Start of DATASET EXTRACT

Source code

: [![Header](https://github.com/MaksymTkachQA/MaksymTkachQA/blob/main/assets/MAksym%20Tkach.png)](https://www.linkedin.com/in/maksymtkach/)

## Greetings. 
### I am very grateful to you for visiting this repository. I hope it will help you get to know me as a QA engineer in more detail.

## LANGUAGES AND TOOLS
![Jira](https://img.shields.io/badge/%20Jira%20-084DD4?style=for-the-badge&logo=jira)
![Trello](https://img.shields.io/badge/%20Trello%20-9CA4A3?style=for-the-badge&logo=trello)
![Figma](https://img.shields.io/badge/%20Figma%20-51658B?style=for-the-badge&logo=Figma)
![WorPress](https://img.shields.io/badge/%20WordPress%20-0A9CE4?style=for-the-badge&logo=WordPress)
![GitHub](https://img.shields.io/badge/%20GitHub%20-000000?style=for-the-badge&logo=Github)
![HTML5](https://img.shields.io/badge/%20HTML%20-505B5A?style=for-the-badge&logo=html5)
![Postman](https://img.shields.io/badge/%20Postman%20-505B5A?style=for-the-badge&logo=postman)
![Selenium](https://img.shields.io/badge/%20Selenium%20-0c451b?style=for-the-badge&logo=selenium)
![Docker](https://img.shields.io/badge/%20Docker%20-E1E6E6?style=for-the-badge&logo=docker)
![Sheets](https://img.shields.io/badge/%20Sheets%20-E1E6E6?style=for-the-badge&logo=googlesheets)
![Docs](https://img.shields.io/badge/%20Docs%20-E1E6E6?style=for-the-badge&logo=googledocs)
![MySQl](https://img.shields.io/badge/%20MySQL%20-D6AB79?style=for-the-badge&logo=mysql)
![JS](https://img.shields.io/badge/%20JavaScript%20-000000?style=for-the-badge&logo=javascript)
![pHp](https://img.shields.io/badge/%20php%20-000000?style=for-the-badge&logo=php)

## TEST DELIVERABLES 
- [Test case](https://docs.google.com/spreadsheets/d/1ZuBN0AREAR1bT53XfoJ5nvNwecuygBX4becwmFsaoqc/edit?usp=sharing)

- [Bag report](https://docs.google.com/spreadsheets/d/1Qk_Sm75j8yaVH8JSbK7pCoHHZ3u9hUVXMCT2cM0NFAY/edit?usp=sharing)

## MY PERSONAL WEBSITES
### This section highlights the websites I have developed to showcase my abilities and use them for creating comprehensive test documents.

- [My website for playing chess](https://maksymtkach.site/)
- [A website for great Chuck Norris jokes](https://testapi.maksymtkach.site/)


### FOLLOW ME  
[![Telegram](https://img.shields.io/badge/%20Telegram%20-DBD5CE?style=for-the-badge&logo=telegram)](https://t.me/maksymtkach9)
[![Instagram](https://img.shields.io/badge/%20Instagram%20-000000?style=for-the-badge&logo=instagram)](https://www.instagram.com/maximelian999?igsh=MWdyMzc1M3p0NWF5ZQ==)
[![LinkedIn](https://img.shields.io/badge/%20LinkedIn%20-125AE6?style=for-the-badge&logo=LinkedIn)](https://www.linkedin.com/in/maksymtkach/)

End of DATASET EXTRACT

TASK DIRECTIONS: Quote every line of the records above, from the first down to the one holding "## LANGUAGES AND TOOLS", exactly as written.

RESPONSE BOX:
Source code

: [![Header](https://github.com/MaksymTkachQA/MaksymTkachQA/blob/main/assets/MAksym%20Tkach.png)](https://www.linkedin.com/in/maksymtkach/)

## Greetings. 
### I am very grateful to you for visiting this repository. I hope it will help you get to know me as a QA engineer in more detail.

## LANGUAGES AND TOOLS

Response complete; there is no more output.